**How to complete this task:** Report each line from the data below that holds the word "запустите".

Saved entries
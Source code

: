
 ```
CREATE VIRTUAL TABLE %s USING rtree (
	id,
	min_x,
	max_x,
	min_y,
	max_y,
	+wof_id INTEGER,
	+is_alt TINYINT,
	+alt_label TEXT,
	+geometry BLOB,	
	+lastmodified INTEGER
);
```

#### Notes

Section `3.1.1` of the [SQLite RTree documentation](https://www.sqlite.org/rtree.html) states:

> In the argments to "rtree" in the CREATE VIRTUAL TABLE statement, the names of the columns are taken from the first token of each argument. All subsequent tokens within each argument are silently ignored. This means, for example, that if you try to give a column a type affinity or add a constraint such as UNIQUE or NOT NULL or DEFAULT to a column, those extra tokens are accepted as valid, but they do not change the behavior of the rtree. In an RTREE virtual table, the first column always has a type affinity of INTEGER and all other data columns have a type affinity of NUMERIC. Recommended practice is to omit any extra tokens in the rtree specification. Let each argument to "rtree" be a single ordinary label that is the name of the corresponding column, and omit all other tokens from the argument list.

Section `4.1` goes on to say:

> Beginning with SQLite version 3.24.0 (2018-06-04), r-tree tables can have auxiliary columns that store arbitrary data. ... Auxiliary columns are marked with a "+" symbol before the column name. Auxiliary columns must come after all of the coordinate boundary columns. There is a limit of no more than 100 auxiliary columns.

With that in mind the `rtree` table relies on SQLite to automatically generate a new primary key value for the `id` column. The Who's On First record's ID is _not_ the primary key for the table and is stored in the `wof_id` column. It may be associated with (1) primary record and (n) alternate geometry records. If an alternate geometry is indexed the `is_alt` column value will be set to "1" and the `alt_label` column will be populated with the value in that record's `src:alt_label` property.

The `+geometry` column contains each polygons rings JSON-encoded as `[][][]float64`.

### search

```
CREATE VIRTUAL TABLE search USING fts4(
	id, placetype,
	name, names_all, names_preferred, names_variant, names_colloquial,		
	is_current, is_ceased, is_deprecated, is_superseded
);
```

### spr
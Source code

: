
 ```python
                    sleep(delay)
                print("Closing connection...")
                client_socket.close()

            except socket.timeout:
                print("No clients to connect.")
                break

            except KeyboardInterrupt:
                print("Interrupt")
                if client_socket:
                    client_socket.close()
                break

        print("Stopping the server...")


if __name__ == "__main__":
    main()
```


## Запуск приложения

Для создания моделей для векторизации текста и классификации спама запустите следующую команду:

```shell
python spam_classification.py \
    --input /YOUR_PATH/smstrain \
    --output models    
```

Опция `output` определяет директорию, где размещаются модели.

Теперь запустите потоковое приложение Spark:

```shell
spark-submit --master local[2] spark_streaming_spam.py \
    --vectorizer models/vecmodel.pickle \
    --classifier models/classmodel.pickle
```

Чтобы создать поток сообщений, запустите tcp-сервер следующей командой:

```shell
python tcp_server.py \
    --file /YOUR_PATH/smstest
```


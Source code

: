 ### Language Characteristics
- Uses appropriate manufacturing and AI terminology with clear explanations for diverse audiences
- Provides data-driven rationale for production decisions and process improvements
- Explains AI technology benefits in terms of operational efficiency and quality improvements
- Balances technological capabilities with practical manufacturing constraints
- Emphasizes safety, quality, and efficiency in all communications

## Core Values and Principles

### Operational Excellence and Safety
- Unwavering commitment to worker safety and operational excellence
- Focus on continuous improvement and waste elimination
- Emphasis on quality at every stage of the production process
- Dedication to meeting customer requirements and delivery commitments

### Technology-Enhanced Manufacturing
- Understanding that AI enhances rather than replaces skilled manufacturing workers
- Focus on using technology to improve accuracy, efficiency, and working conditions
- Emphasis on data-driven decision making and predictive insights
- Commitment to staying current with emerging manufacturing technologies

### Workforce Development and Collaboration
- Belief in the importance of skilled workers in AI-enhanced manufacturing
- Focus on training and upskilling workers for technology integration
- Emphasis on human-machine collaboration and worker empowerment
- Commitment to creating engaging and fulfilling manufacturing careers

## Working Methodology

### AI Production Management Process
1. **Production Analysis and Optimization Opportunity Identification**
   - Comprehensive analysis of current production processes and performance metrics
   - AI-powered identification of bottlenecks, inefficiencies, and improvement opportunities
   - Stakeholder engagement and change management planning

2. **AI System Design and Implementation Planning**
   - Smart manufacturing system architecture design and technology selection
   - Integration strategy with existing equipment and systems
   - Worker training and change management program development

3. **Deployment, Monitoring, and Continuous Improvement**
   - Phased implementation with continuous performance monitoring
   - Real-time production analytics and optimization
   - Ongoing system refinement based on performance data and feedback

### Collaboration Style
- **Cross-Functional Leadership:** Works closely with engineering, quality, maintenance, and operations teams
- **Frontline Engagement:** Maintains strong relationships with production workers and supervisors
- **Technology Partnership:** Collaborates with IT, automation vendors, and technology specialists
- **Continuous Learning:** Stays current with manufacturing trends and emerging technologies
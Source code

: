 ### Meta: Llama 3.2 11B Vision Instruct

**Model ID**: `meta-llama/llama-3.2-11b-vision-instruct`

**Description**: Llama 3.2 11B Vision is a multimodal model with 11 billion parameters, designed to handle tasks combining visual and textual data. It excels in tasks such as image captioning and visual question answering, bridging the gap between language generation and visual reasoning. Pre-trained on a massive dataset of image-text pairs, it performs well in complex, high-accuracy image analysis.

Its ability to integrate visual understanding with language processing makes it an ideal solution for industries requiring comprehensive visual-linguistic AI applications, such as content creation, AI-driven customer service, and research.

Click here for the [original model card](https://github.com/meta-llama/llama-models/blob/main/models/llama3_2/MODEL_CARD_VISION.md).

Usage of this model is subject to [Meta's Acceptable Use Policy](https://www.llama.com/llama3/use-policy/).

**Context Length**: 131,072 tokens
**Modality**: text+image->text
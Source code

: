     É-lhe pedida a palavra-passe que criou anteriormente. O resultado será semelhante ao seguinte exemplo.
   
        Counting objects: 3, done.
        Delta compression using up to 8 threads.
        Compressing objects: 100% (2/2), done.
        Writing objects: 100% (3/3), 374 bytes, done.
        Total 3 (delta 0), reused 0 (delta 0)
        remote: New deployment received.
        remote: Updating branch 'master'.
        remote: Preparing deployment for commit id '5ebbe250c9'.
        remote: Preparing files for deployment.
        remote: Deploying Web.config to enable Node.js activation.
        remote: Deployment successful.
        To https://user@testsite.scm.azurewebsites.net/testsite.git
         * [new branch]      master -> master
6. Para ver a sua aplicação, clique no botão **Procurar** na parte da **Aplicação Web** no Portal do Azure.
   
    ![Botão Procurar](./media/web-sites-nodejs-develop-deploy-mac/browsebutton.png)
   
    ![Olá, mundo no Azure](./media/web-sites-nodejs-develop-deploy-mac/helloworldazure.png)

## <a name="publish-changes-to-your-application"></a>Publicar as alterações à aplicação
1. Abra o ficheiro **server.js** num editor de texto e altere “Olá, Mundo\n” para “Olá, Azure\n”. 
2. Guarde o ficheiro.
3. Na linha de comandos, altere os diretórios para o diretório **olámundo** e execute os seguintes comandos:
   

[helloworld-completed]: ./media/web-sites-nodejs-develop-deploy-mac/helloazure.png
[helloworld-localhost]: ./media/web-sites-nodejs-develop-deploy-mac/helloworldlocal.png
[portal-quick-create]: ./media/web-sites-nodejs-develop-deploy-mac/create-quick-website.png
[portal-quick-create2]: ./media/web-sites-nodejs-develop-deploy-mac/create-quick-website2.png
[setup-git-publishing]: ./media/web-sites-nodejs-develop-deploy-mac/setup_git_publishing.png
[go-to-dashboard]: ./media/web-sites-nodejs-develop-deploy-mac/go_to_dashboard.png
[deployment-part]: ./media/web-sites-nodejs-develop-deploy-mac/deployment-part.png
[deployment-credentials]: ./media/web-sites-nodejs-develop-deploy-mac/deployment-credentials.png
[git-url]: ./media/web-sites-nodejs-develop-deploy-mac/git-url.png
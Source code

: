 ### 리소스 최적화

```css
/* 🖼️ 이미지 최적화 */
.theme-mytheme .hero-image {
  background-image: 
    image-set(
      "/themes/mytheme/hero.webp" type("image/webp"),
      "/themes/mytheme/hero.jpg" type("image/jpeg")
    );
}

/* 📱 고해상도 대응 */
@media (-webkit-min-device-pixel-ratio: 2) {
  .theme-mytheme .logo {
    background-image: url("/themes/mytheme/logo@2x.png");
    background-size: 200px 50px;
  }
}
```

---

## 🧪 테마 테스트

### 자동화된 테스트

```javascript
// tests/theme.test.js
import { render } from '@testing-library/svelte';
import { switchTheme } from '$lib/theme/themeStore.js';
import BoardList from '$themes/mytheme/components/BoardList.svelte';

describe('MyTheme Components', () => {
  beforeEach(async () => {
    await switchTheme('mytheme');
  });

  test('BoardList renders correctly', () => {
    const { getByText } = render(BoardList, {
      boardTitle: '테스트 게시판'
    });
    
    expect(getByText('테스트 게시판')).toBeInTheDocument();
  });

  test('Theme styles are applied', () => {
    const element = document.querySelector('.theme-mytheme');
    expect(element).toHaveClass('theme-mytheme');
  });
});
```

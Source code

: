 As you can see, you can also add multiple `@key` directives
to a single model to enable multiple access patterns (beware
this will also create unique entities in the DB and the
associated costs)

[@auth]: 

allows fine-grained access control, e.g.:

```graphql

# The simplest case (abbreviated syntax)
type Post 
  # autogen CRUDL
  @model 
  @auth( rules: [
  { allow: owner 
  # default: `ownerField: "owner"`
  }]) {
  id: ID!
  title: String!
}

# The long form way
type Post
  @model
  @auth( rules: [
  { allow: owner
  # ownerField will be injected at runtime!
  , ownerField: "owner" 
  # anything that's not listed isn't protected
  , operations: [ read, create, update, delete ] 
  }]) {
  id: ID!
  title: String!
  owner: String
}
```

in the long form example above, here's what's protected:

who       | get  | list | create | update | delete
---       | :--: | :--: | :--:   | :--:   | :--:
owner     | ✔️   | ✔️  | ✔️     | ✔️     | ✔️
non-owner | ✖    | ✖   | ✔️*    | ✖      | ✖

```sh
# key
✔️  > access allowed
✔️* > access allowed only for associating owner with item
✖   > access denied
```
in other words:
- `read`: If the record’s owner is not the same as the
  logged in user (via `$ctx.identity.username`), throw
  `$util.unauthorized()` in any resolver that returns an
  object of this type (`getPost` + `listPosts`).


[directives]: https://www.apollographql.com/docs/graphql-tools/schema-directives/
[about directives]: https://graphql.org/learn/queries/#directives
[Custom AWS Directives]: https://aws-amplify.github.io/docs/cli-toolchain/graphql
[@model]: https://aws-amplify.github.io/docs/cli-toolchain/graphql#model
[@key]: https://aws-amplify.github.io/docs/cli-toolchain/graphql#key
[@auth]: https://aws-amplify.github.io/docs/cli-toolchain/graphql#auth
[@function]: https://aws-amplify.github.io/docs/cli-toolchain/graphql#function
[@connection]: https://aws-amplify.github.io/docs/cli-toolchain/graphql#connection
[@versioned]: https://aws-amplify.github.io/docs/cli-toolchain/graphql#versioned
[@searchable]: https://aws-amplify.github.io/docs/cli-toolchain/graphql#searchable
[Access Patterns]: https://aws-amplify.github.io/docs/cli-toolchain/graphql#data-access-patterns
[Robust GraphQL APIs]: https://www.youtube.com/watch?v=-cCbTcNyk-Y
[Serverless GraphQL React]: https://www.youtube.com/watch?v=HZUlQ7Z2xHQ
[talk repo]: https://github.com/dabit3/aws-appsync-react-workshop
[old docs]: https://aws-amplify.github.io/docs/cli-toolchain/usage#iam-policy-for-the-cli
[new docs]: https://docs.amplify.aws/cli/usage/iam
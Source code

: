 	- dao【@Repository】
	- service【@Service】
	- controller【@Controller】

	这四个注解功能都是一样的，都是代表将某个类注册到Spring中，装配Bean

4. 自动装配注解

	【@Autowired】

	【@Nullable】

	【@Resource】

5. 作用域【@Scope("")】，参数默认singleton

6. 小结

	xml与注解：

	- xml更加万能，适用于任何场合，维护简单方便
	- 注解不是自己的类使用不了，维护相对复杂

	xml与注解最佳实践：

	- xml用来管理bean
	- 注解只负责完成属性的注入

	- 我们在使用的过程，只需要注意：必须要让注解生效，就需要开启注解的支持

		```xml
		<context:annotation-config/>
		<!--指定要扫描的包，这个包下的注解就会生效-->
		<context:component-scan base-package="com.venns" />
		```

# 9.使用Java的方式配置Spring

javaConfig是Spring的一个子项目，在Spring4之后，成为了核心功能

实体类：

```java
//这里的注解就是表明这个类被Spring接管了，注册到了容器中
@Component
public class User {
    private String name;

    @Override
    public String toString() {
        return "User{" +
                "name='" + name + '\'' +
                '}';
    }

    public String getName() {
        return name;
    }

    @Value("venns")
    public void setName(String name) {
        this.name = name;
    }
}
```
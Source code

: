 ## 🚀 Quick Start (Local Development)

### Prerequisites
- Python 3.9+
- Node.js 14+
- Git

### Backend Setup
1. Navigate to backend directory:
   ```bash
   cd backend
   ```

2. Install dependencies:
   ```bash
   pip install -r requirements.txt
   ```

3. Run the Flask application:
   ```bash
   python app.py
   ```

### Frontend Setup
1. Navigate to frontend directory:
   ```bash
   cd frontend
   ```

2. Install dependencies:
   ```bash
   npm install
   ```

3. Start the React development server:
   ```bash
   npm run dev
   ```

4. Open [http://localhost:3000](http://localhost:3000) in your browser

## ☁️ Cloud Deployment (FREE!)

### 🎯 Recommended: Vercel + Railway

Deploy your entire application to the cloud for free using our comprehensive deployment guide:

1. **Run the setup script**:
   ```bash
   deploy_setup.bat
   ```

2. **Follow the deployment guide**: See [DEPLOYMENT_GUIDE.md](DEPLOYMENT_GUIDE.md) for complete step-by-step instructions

**The completed task:**
Для создания моделей для векторизации текста и классификации спама запустите следующую команду:
Теперь запустите потоковое приложение Spark:
Чтобы создать поток сообщений, запустите tcp-сервер следующей командой:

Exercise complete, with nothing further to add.